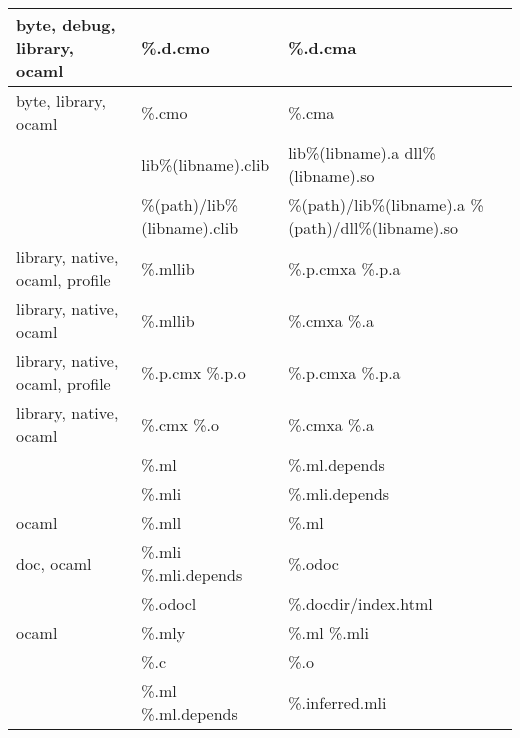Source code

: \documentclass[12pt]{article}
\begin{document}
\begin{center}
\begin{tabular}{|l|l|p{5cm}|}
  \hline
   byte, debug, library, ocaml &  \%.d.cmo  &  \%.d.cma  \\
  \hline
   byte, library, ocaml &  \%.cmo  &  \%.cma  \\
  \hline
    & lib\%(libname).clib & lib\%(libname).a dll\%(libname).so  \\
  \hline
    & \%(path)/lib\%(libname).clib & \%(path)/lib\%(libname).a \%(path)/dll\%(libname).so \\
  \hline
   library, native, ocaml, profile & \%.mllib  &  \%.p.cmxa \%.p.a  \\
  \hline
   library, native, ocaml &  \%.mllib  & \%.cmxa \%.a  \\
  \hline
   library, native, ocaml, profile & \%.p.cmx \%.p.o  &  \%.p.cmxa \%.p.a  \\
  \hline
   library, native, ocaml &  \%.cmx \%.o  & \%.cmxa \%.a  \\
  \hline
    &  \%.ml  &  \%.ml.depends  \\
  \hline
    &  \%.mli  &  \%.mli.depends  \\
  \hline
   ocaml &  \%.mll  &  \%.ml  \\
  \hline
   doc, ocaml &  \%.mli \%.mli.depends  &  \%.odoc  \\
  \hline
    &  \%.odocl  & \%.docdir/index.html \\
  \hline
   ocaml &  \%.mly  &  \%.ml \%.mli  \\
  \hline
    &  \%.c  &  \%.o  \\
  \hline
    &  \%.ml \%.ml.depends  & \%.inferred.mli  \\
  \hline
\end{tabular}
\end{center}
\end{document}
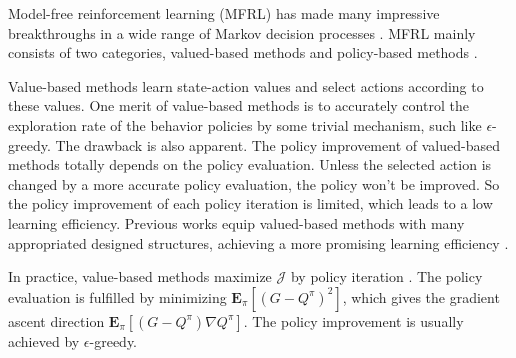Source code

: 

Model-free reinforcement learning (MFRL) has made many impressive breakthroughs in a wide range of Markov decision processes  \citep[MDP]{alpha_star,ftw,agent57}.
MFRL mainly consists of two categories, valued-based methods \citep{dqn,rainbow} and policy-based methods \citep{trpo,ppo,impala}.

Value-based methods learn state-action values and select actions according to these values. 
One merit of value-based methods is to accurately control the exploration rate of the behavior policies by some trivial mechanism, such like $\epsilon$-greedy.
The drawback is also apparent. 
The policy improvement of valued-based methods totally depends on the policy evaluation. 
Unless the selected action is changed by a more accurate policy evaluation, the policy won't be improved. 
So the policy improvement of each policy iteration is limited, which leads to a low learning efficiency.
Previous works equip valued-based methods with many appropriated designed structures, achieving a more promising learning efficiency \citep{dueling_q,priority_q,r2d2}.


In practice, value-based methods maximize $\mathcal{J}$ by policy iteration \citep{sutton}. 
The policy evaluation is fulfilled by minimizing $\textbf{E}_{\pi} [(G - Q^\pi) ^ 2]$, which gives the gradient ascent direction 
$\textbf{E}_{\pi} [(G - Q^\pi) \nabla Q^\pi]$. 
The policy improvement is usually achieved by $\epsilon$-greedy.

===

Task objective:
Without the pictures, return all the entries above exactly as they stand.

Answer area:
Source code

: \documentclass[12pt]{article}
\begin{document}
\begin{center}
\begin{tabular}{|l|l|p{5cm}|}
  \hline
   byte, debug, library, ocaml &  \%.d.cmo  &  \%.d.cma  \\
  \hline
   byte, library, ocaml &  \%.cmo  &  \%.cma  \\
  \hline
    & lib\%(libname).clib & lib\%(libname).a dll\%(libname).so  \\
  \hline
    & \%(path)/lib\%(libname).clib & \%(path)/lib\%(libname).a \%(path)/dll\%(libname).so \\
  \hline
   library, native, ocaml, profile & \%.mllib  &  \%.p.cmxa \%.p.a  \\
  \hline
   library, native, ocaml &  \%.mllib  & \%.cmxa \%.a  \\
  \hline
   library, native, ocaml, profile & \%.p.cmx \%.p.o  &  \%.p.cmxa \%.p.a  \\
  \hline
   library, native, ocaml &  \%.cmx \%.o  & \%.cmxa \%.a  \\
  \hline
    &  \%.ml  &  \%.ml.depends  \\
  \hline
    &  \%.mli  &  \%.mli.depends  \\
  \hline
   ocaml &  \%.mll  &  \%.ml  \\
  \hline
   doc, ocaml &  \%.mli \%.mli.depends  &  \%.odoc  \\
  \hline
    &  \%.odocl  & \%.docdir/index.html \\
  \hline
   ocaml &  \%.mly  &  \%.ml \%.mli  \\
  \hline
    &  \%.c  &  \%.o  \\
  \hline
    &  \%.ml \%.ml.depends  & \%.inferred.mli  \\
  \hline
\end{tabular}
\end{center}
\end{document}
Source code

: 

Model-free reinforcement learning (MFRL) has made many impressive breakthroughs in a wide range of Markov decision processes  \citep[MDP]{alpha_star,ftw,agent57}.
MFRL mainly consists of two categories, valued-based methods \citep{dqn,rainbow} and policy-based methods \citep{trpo,ppo,impala}.

Value-based methods learn state-action values and select actions according to these values. 
One merit of value-based methods is to accurately control the exploration rate of the behavior policies by some trivial mechanism, such like $\epsilon$-greedy.
The drawback is also apparent. 
The policy improvement of valued-based methods totally depends on the policy evaluation. 
Unless the selected action is changed by a more accurate policy evaluation, the policy won't be improved. 
So the policy improvement of each policy iteration is limited, which leads to a low learning efficiency.
Previous works equip valued-based methods with many appropriated designed structures, achieving a more promising learning efficiency \citep{dueling_q,priority_q,r2d2}.


In practice, value-based methods maximize $\mathcal{J}$ by policy iteration \citep{sutton}. 
The policy evaluation is fulfilled by minimizing $\textbf{E}_{\pi} [(G - Q^\pi) ^ 2]$, which gives the gradient ascent direction 
$\textbf{E}_{\pi} [(G - Q^\pi) \nabla Q^\pi]$. 
The policy improvement is usually achieved by $\epsilon$-greedy.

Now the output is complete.